If this sounds pathetic, that’s because it is. Carl Hulse puts it very well here: Most Republicans want the country to keep running, but don’t want to provide tough votes if they can be used against them in primaries. But I’d go further than Hulse. More than ever, most members Congress are structurally protected from any consequences for any votes they take. Like I wrote yesterday, only four incumbent Republicans in the House and Senate, total, lost primaries in 2012. None of them lost only because they voted to raise the debt limit.

Individually, they’re totally safe. Collectively, they often can’t act. So the only real pressure exerted on a party is the external backlash that follows a big, collective failure — the definitive case this year being the government shutdown, the definitive case in 2011 being the collapse of a House Republican debt limit bill.

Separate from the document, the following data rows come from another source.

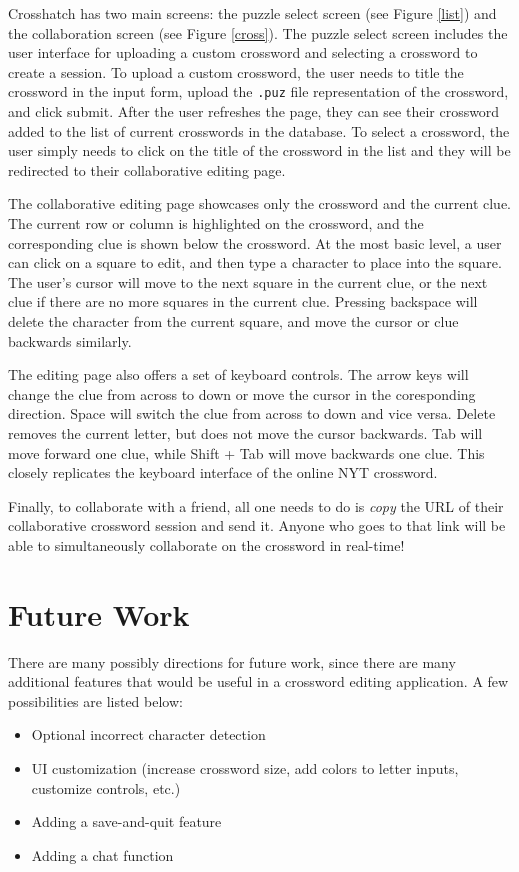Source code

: \documentclass{article}
\begin{document}
Crosshatch has two main screens: the puzzle select screen (see Figure \ref{list}) and the collaboration screen (see Figure \ref{cross}). The puzzle select screen includes the user interface for uploading a custom crossword
and selecting a crossword to create a session. To upload a custom crossword, the user needs to title the crossword in the input form, upload the \texttt{.puz} file representation of the crossword,
and click submit. After the user refreshes the page, they can see their crossword added to the list of current crosswords in the database. To select a crossword,
the user simply needs to click on the title of the crossword in the list and they will be redirected to their collaborative editing page.

The collaborative editing page showcases only the crossword and the current clue. The current row or column is highlighted on the crossword, and the corresponding clue
is shown below the crossword. At the most basic level, a user can click on a square to edit, and then type a character to place into the square. The user's cursor will
move to the next square in the current clue, or the next clue if there are no more squares in the current clue. Pressing backspace will delete the character from the current square,
and move the cursor or clue backwards similarly.

The editing page also offers a set of keyboard controls. The arrow keys will change the clue from across to down or move the cursor in the coresponding direction. Space will
switch the clue from across to down and vice versa. Delete removes the current letter, but does not move the cursor backwards. Tab will move forward one clue,
while Shift + Tab will move backwards one clue. This closely replicates the keyboard interface of the online NYT crossword.

Finally, to collaborate with a friend, all one needs to do is \textit{copy} the URL of their collaborative crossword session and send it. Anyone who goes to that link will be able to simultaneously collaborate on the crossword in real-time!

\section{Future Work}
There are many possibly directions for future work, since there 
are many additional features that would be useful in a crossword editing application. 
A few possibilities are listed below:
\begin{itemize}
	\item Optional incorrect character detection
  	\item UI customization (increase crossword size, add colors to letter inputs, customize controls, etc.)
	\item Adding a save-and-quit feature
	\item Adding a chat function
\end{itemize}
\end{document}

Four incumbents! But that’s all it takes to make all the rest of them petrified with fear of the Koch brothers and the Club for Growth. Senators these days are like our fabled youth who are supposedly so smothered with parenting that they’re afraid to face the real world on their own. Senators are so smothered with entitlement to their seats that they’re afraid of even the tiniest chance of a primary challenge. The result is a gutlessness in the face of mau-mauing from blowhards like Cruz that makes you want to avert your eyes. Even when it’s being done to a bunch of guys you can’t stand, it’s just too painful to watch.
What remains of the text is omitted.